In 2004, The Rhodes Trust established The Rex Nettleford Fellowship in Cultural Studies, not least “to honour Rex’s distinguished contribution to higher education and the cultural life of the Caribbean.”

Except for three years at Oxford on Rhodes scholarship, Rex spent the rest of his adult life at UWI.


His curriculum vitae shows how h ascended the academic ladder, from Resident Tutor in the Extra-Mural Department, through Director of Studies of the Trade Union Education Institute, Director of Extra-Mural Studies, Professor of Extra-Mural Studies, Pro Vice-Chancellor, Deputy Vice-Chancellor, Vice-Chancellor and eventually Vice-Chancellor Emeritus, discharging all responsibilities of those offices with credit to himself and benefit to the institution. He did all this while engaged in a vast number of activities in a wide range of areas and geographies and accumulating numerous accolades and awards that speak to his varied talents.

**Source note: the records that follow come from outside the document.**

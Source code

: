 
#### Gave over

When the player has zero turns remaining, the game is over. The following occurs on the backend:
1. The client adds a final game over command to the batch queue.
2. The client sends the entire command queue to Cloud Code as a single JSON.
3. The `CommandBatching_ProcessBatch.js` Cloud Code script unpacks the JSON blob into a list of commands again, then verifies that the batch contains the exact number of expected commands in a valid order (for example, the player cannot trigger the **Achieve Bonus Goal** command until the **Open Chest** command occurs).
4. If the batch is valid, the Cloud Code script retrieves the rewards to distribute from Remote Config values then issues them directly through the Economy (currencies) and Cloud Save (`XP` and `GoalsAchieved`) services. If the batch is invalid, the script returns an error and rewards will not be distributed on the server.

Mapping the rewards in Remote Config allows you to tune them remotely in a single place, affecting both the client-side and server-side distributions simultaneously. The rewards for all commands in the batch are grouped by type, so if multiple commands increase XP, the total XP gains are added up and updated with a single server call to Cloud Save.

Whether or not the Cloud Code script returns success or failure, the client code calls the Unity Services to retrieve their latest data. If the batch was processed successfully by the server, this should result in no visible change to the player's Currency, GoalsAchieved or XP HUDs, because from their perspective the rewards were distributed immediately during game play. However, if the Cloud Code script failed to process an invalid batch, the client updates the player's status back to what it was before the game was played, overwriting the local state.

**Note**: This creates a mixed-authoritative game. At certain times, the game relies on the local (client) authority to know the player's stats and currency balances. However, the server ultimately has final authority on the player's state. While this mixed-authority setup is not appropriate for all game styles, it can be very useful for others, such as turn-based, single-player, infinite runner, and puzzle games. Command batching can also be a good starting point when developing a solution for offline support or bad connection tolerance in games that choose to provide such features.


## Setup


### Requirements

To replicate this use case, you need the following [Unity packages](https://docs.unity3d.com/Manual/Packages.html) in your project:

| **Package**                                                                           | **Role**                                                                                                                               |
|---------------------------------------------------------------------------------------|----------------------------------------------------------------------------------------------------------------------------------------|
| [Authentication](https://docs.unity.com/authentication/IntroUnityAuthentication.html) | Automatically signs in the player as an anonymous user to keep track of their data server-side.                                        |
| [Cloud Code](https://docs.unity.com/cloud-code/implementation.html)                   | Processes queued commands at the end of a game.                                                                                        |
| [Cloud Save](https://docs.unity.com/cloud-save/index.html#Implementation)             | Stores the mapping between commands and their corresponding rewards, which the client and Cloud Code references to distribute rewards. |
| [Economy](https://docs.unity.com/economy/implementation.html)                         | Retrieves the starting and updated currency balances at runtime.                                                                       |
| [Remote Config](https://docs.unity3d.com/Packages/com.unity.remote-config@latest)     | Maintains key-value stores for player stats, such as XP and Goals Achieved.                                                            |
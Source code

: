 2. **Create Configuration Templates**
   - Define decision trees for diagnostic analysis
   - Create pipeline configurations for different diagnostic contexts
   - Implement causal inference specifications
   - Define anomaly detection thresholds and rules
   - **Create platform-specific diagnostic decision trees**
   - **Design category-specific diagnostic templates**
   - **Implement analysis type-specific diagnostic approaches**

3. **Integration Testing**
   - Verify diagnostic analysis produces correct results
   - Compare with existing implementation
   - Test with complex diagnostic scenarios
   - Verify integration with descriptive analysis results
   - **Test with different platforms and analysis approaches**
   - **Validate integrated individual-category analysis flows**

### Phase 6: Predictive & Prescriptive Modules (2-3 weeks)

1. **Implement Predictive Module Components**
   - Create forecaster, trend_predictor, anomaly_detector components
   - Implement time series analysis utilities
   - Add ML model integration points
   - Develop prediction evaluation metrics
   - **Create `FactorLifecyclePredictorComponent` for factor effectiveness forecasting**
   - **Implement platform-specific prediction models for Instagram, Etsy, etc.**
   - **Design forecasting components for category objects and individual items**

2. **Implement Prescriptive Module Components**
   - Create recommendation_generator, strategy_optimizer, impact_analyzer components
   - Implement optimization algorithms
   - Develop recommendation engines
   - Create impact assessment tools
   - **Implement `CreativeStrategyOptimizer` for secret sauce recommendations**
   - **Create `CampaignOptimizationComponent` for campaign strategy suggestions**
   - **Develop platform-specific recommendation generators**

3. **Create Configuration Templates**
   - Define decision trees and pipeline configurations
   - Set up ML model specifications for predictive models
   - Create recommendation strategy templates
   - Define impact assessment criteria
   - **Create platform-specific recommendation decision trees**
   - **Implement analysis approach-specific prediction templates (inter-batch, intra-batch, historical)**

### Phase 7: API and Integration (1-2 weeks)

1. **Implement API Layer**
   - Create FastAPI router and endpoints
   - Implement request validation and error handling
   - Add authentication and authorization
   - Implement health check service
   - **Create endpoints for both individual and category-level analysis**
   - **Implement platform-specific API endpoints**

But Rex was more than an assemblage of talents. His intellectual gifts and wise counsel have been generously shared with many heads of government, not only in Jamaica, but throughout the Caribbean and beyond. Professor Nettleford has been consulted by just about every government in the Caribbean region (including the non-English speaking countries) and has served in an advisory capacity to several international organizations, including CARICOM, the Organization of American States, UNESCO, the International Labour Organization (ILO), the World Bank and the International Development Research Council (IRDC) of which he was a founding director. His gift of erudition, combined with his inability to decline appeals for contributions of his talent in this area, resulted in his maintenance of a speaking schedule that would daunt normal mortals.


Rex Nettleford was a well-known Caribbean scholar, trade union educator, social and cultural historian,and political analyst. A former Rhodes Scholar, he was Vice Chancellor Emeritus at The University of the West Indies (UWI), Jamaica. After taking an undergraduate degree in History at UWI he pursued post-graduate studies in Politics at Oxford. He was also the co-founder, artistic director and principal choreographer of the internationally acclaimed National Dance Theatre Company of Jamaica and was widely regarded throughout the Caribbean and the Diaspora as a leading authority on development and cultural dynamics.


In 2003, the centenary year of the Rhodes Scholarships, when Oxford University conferred honorary degrees on four prominent Rhodes Scholars from around the world, Rex Nettleford was one of the chosen four. The citation described him as “a Vice-Chancellor, a man of the greatest versatility: effective in action, outstanding in erudition, and most supple in dance.”